Records from a dataset
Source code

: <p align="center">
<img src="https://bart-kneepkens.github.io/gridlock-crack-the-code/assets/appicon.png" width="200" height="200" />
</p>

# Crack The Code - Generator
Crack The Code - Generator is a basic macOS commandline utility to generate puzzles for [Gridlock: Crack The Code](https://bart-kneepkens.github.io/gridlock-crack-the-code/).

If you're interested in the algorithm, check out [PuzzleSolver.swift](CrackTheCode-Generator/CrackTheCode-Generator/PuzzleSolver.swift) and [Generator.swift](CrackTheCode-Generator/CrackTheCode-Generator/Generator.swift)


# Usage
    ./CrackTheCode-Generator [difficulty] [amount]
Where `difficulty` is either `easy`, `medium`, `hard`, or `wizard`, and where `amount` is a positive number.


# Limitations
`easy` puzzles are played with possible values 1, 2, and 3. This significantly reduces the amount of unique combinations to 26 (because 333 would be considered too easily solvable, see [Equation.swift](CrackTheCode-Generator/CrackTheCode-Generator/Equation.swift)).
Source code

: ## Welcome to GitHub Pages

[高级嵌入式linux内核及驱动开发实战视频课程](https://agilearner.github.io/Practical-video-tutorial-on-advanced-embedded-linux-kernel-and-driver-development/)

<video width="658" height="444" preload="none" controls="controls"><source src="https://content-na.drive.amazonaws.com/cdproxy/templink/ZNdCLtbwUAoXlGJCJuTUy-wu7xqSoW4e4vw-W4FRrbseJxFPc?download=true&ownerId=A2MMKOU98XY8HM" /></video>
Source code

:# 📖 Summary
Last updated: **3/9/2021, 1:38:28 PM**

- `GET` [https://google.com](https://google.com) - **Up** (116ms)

▶ [What you should do] Copy out the records above exactly.

▶ [Task result]
Source code

: <p align="center">
<img src="https://bart-kneepkens.github.io/gridlock-crack-the-code/assets/appicon.png" width="200" height="200" />
</p>

# Crack The Code - Generator
Crack The Code - Generator is a basic macOS commandline utility to generate puzzles for [Gridlock: Crack The Code](https://bart-kneepkens.github.io/gridlock-crack-the-code/).

If you're interested in the algorithm, check out [PuzzleSolver.swift](CrackTheCode-Generator/CrackTheCode-Generator/PuzzleSolver.swift) and [Generator.swift](CrackTheCode-Generator/CrackTheCode-Generator/Generator.swift)


# Usage
    ./CrackTheCode-Generator [difficulty] [amount]
Where `difficulty` is either `easy`, `medium`, `hard`, or `wizard`, and where `amount` is a positive number.


# Limitations
`easy` puzzles are played with possible values 1, 2, and 3. This significantly reduces the amount of unique combinations to 26 (because 333 would be considered too easily solvable, see [Equation.swift](CrackTheCode-Generator/CrackTheCode-Generator/Equation.swift)).
Source code

: ## Welcome to GitHub Pages

[高级嵌入式linux内核及驱动开发实战视频课程](https://agilearner.github.io/Practical-video-tutorial-on-advanced-embedded-linux-kernel-and-driver-development/)

<video width="658" height="444" preload="none" controls="controls"><source src="https://content-na.drive.amazonaws.com/cdproxy/templink/ZNdCLtbwUAoXlGJCJuTUy-wu7xqSoW4e4vw-W4FRrbseJxFPc?download=true&ownerId=A2MMKOU98XY8HM" /></video>
Source code

:# 📖 Summary
Last updated: **3/9/2021, 1:38:28 PM**

- `GET` [https://google.com](https://google.com) - **Up** (116ms)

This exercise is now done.